デベ各社、東南アジアでの事業活発に 現地企業と大型開発推進など
住宅新報 2017年8月15日 号 4面

野村不と三越伊勢丹ホールディングスが参画する複合開発の完成予想図
フィリピンで住宅開発 三井不、地元デベと
三井不動産と三井不動産レジデンシャルの共同出資会社である三井不動産アジア(シンガポール)はこのほど、フィリピン共和国・マニラ首都圏のケソン市で分譲住宅事業に参画することを決めた。地元のロックウェルランド社との共同事業で、プロジェクトは約1.8ヘクタールの敷地に超高層3棟、計1706戸の住宅と、ロックウェルランド社が運営予定の商業施設を開発するもの。総事業費は86億フィリピンペソ(約195億円)で、三井不動産グループの事業シェアは20%。
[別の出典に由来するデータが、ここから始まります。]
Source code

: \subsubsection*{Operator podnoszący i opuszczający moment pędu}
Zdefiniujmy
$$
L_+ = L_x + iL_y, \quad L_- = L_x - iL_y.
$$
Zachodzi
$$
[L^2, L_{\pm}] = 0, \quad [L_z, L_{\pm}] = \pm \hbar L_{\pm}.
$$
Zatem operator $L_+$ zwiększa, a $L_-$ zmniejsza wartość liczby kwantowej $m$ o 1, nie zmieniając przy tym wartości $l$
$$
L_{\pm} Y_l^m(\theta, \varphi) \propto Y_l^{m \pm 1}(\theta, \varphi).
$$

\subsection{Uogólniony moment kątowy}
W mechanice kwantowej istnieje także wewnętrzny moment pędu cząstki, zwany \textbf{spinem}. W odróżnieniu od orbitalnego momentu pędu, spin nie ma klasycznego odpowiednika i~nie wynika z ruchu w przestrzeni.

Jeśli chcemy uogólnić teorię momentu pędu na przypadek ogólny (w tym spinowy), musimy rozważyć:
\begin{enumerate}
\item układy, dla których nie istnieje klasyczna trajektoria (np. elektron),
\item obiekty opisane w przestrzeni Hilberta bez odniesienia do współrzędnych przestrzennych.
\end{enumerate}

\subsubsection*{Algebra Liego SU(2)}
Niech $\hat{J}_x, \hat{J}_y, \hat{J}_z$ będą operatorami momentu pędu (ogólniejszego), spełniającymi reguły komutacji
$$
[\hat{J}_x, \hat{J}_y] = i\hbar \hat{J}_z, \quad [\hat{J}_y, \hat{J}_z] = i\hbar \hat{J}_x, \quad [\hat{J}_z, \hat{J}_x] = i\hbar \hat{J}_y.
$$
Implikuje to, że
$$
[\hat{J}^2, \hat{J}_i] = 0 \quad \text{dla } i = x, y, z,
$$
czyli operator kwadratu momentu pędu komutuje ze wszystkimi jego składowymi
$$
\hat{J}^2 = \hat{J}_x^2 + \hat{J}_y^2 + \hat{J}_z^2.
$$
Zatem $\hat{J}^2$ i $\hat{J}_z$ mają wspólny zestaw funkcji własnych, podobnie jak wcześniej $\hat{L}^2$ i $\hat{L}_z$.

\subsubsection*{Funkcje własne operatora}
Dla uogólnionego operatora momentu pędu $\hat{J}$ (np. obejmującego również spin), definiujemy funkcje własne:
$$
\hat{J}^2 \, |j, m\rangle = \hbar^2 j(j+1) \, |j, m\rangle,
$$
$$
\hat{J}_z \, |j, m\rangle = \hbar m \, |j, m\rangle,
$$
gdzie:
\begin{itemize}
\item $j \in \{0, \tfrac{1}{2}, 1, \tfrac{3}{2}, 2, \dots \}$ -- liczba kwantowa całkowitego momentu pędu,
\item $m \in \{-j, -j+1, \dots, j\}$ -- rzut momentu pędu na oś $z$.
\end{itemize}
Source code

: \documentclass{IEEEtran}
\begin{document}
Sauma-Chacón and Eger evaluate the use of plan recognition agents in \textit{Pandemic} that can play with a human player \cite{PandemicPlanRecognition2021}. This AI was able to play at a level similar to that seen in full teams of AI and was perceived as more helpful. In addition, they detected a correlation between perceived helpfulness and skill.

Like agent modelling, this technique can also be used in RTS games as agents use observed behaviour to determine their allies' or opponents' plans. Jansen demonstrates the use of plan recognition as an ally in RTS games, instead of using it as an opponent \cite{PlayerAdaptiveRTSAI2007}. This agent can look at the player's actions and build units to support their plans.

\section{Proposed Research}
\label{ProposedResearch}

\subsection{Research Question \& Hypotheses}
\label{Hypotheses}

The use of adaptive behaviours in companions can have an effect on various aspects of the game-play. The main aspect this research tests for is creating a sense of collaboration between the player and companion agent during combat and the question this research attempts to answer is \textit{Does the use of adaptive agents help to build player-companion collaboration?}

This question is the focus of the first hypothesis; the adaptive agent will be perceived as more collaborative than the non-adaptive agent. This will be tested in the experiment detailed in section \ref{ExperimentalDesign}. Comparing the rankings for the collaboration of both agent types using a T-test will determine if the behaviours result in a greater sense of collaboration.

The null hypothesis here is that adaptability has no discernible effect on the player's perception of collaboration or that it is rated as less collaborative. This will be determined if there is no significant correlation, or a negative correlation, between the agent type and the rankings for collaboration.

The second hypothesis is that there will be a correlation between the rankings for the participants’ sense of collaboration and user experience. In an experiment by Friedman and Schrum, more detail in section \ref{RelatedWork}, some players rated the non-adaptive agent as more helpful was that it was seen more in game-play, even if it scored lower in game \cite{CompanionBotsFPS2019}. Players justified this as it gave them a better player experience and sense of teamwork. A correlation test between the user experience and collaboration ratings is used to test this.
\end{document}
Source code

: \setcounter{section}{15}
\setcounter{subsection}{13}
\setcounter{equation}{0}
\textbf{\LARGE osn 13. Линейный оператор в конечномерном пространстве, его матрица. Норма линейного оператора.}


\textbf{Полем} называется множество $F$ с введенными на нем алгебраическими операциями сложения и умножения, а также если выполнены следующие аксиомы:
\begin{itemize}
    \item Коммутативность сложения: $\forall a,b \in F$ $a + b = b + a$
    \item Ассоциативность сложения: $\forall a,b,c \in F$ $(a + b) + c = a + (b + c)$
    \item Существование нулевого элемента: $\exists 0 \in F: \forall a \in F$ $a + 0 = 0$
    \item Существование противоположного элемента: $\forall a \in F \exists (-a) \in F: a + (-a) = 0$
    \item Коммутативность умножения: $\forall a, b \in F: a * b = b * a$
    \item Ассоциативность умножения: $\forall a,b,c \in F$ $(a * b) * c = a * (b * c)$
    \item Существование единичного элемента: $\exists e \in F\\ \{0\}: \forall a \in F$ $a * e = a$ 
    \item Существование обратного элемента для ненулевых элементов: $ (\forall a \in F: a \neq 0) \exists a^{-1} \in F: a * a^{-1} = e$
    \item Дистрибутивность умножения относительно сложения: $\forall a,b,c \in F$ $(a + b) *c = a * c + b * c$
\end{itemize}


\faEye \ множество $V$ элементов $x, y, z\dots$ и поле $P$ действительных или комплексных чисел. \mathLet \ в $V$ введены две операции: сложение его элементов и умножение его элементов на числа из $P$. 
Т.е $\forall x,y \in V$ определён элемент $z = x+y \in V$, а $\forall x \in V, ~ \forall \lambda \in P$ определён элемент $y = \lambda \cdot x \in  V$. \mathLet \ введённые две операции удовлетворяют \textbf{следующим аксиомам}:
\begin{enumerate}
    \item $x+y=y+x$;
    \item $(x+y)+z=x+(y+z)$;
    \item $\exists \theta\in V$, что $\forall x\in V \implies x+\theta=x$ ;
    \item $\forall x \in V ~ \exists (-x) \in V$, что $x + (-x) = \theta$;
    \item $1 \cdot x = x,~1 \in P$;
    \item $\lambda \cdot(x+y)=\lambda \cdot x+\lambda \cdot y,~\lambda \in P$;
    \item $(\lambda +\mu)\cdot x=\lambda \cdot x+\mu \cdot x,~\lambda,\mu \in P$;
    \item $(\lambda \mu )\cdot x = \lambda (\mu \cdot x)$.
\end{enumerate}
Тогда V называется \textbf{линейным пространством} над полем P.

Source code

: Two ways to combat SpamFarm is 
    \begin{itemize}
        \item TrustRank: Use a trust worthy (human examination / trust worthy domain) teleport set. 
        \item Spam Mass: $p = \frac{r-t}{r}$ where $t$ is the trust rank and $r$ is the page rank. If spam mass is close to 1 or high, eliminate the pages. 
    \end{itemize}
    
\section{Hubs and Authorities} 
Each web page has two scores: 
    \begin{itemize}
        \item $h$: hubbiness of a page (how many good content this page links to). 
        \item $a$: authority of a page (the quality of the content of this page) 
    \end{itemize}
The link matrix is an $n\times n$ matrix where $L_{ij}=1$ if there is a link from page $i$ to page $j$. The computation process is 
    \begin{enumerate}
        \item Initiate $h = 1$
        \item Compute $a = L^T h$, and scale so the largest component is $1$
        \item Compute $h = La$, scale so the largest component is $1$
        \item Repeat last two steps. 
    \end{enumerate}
計画地はフィリピン大、アテネヨ大、ミリアム大に近接しているほか、病院や高度研究機関が立地し、住宅需要が高まっている有望なエリアという。建物は24階建てと28階建て、34階建て。7月に販売を開始し、18年8月に着工。全体竣工は25年8月の予定。なお、ロックウェルランド社はフィリピンの有力財閥の一つ、ロペス財閥の上場不動産会社。三井不グループにとっては同国で初の事業となる。
ジャカルタで59階建て 森ビルがオフィス開発
森ビルはこのほど、インドネシアの首都ジャカルタ中心部で、同社としては東南アジアで初の開発事業となる「ジャカルタ・オフィスタワープロジェクト(仮称)」を始動した。シンガポールに16年5月、現地法人を設立して東南アジア諸都市での事業機会を探っていた。
プロジェクトは、ジャカルタ市最大のビジネス街で超高層ビルが集積する目抜き通り沿いに、最高水準の大規模オフィスタワー建設するもの。敷地面積が8484m2で、建物は地下4階地上59階建て、延べ床面積が約19万m2という規模。高品質なオフィスと飲食施設などで構成し、優れたセキュリティシステムと環境性能を備える予定だ。
意匠デザインには六本木ヒルズ森タワーや上海環球金融中心などを手がけたニューヨークの設計事務所、設計施工は清水建設と現地企業の共同企業体が担当。21年の竣工を予定している。
マニラ首都圏で複合開発 野村不と三越伊勢丹HD
野村不動産と三越伊勢丹ホールディングスは、フィリピンの大手不動産会社・フェデラルランド(FD)社と共同で、マニラ首都圏で大型複合再開発事業に乗り出す。開発地はボニファシオ・グローバル・シティ地区で、FD社が開発してきたグランド・セントラルパーク地域の一角(敷地面積約1.5万m2)。
計画によると、3社はこの夏に合弁会社を設立して、最高51階建てを含めた分譲タワーマンション4棟と、下層階に商業施設を配置・組み合わせた開発を行う。床面積は住宅が約11.2万m2(約1400戸)、商業施設が約3万m2。18年に着工し、商業施設は20年開業、全体竣工=完成予想図=は25年の予定。
日系ディベロッパーと日系小売企業が参画する、フィリピンでは初の複合開発プロジェクトとなる。
なお、FD社はフィリピン国内で銀行や不動産開発などを手がけるGTキャピタルホールディングスの傘下。